====== Entries supplied

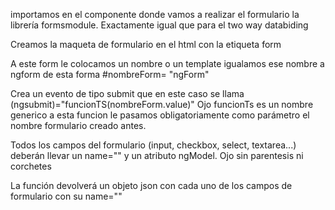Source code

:importamos en el componente donde vamos a realizar el formulario la librería formsmodule. Exactamente igual que para el two way databiding

Creamos la maqueta de formulario en el html con la etiqueta form

A este form le colocamos un nombre o un template igualamos ese nombre a ngform de esta forma
#nombreForm= "ngForm"

Crea un evento de tipo submit que en este caso se llama (ngsubmit)="funcionTS(nombreForm.value)" Ojo funcionTs es un nombre generico a esta funcion le pasamos obligatoriamente como parámetro el nombre formulario creado antes.

Todos los campos del formulario (input, checkbox, select, textarea...) deberán llevar un name="" y un atributo ngModel. Ojo sin parentesis ni corchetes

La función devolverá un objeto json con cada uno de los campos de formulario con su name=""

============

Wherever a line above contains "nombreForm", copy that line.

• **Result of the task**:
#nombreForm= "ngForm"
Crea un evento de tipo submit que en este caso se llama (ngsubmit)="funcionTS(nombreForm.value)" Ojo funcionTs es un nombre generico a esta funcion le pasamos obligatoriamente como parámetro el nombre formulario creado antes.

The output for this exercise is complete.